Search code examples
rsankey-diagramnetworkd3

Only show selected labels in Sankey networkd3 diagram


the following image shows one of my sankey diagrams:

Sankey Diagram with a lot of labels

As you can see, I do have a lot of labels shown. I know I can disable the labels completely, however, I am interested to know if I can also choose only specific labels I would like to display (either based on ID of the node or the value of path traversals or on something else). Has anyone played around with that yet and could give me a hint?


Solution

  • The node labels come from the NodeID's in the Nodes data frame that you pass to the function.

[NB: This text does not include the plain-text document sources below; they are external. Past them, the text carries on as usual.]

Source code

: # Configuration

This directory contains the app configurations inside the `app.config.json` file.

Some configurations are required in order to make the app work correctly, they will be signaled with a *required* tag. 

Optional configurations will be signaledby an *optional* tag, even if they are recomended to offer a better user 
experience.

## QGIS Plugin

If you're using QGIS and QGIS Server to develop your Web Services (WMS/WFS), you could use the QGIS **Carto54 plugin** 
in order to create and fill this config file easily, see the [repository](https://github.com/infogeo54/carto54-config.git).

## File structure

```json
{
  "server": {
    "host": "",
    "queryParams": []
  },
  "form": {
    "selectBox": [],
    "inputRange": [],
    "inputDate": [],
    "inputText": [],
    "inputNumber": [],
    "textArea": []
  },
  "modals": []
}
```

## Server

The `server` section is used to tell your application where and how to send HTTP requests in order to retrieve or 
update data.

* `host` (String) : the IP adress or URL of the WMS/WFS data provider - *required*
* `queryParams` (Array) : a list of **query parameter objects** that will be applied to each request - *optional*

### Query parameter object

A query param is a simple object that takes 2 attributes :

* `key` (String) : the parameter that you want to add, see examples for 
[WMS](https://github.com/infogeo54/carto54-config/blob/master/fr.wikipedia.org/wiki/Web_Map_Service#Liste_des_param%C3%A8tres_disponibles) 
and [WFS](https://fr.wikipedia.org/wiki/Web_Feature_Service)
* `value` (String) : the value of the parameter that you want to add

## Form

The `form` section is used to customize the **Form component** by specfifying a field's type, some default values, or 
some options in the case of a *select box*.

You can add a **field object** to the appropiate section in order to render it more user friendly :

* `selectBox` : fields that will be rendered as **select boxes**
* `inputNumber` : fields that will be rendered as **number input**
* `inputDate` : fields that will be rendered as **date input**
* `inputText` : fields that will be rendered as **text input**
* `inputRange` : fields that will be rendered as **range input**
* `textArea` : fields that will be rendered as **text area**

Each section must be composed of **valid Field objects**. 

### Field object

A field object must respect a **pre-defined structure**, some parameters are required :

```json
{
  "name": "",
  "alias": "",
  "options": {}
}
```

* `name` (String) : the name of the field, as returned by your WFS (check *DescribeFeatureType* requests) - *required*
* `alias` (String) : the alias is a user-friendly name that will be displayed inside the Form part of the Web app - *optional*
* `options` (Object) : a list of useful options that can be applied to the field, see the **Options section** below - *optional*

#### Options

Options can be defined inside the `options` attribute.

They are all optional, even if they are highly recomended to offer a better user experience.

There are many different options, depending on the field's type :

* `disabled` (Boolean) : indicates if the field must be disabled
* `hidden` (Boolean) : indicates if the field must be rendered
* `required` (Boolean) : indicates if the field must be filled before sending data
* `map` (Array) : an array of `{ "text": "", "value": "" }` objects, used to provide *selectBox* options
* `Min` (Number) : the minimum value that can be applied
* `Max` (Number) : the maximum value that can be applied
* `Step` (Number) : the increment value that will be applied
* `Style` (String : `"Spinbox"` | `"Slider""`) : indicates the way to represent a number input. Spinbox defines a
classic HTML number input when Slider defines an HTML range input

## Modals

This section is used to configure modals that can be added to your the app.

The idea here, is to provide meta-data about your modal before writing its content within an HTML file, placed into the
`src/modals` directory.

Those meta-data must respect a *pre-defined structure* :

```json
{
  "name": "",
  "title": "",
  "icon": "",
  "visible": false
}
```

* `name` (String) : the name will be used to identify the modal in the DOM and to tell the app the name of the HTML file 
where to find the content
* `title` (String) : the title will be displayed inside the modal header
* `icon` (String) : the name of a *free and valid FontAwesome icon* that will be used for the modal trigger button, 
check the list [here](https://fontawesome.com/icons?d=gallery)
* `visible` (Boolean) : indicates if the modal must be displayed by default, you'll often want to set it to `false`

Any of those ID/labels can be a blank string "", which will effectively make the label for the associated node/s not be visible.

    Using the help file's example, this will print a label with each node...

    URL <- paste0('https://cdn.rawgit.com/christophergandrud/networkD3/master/JSONdata/energy.json')
    energy <- jsonlite::fromJSON(URL)
    
    sankeyNetwork(Links = energy$links, Nodes = energy$nodes, Source = 'source',
                  Target = 'target', Value = 'value', NodeID = 'name',
                  units = 'TWh', fontSize = 12, nodeWidth = 30)
    

    Whereas this will not print a label for the top-left three 'Oil' nodes...

    URL <- paste0('https://cdn.rawgit.com/christophergandrud/networkD3/master/JSONdata/energy.json')
    energy <- jsonlite::fromJSON(URL)
    
    energy$nodes[37:39, ] <- ' '
    
    sankeyNetwork(Links = energy$links, Nodes = energy$nodes, Source = 'source',
                  Target = 'target', Value = 'value', NodeID = 'name',
                  units = 'TWh', fontSize = 12, nodeWidth = 30)
    

    Be careful however when the labels/NodeIDs do not match the Source and Target ids in the Links data frame... when that is the case (as in the examples above) the sankeyNetwork() function relies on the order of the ids in the data frames to associate them.